Abstract

A phase I/II trial with high-dose etoposide, thiotepa, and dose-adjusted carboplatin (TVCa) with autologous hematopoietic stem cell rescue (AHSCT) as treatment for patients with relapsed or refractory germ cell cancer was investigated. The phase I portion involved a dose escalation schema for carboplatin and thiotepa while keeping the dose of etoposide constant. The intended carboplatin dose was adjusted for renal function based on the glomerular filtration rate. The phase II portion of the trial evaluated the efficacy, feasibility, and safety of tandem TVCa with AHSCT. Twenty-four patients with relapsed or refractory germ cell cancer were treated in this phase I/II trial. Nine of 24 (38%) achieved a complete response. With a median follow up of 71 months (range,1-108 months), all 9 of 24 (38%) are alive and continuously disease-free. There were 2 (7%) treatment-related deaths. The median time to an absolute granulocyte count greater than 0.5 x 10/L was 11 days (range, 9-20 days) on phase I and 10 days (range, 9-13 days) on phase II therapy.
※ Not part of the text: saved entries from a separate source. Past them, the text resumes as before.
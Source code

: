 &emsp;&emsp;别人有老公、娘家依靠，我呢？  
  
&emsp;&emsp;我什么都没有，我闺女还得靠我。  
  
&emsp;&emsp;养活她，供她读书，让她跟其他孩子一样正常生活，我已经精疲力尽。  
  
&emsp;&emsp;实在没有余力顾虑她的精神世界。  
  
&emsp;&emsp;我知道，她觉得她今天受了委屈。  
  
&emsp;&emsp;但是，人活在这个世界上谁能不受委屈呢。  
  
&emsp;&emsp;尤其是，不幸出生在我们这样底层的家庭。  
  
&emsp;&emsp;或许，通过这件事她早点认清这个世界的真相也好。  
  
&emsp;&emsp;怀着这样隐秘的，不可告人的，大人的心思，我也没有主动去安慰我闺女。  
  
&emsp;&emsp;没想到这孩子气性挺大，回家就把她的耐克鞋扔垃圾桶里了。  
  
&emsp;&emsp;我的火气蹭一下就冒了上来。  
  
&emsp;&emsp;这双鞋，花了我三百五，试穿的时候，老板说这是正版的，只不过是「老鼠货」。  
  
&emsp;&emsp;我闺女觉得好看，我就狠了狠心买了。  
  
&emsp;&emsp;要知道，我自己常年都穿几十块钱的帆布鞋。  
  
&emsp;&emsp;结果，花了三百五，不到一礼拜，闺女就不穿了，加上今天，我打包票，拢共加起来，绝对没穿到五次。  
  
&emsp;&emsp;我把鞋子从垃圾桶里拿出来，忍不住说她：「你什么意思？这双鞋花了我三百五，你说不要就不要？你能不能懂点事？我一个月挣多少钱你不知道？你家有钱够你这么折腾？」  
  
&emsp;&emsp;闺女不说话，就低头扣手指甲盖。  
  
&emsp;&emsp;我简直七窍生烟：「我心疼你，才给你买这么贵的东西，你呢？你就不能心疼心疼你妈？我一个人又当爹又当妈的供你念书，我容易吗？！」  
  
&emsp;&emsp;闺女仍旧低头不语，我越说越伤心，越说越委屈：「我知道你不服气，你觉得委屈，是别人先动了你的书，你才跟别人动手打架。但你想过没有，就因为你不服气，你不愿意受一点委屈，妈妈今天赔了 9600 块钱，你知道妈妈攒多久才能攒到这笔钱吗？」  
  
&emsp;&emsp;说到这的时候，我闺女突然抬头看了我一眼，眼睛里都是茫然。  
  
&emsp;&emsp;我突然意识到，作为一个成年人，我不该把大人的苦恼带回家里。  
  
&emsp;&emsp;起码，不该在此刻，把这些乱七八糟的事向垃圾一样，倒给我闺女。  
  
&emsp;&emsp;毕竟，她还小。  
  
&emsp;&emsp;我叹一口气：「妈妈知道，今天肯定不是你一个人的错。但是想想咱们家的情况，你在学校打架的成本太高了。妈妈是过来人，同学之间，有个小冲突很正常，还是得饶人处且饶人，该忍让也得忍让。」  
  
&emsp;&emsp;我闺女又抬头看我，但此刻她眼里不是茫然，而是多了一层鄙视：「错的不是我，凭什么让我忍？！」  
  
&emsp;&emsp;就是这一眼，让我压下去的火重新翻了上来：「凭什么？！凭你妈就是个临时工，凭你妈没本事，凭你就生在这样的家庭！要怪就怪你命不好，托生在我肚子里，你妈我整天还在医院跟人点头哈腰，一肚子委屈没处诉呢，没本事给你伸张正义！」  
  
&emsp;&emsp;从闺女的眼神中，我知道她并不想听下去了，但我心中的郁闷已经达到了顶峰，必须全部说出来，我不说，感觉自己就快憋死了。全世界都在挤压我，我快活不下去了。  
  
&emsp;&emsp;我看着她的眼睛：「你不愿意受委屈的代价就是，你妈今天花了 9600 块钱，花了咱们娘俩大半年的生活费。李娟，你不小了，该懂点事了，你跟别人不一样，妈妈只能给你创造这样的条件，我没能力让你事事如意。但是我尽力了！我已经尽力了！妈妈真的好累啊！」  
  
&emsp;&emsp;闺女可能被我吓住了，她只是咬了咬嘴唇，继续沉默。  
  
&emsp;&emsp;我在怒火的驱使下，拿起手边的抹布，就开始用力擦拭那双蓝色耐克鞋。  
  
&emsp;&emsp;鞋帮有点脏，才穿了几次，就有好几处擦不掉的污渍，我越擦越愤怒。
The median time to a platelet count greater than 20 x 10/L was 15 days (range, 12-40 days) on phase I and 14 days (range, 13-27 days) on phase II therapy. Nonhematologic toxicity was mild to moderate. A significant correlation was seen between intended carboplatin dose and actual AUC. TVCa high-dose chemotherapy is active and well tolerated in patients with relapsed or refractory germ cell cancer.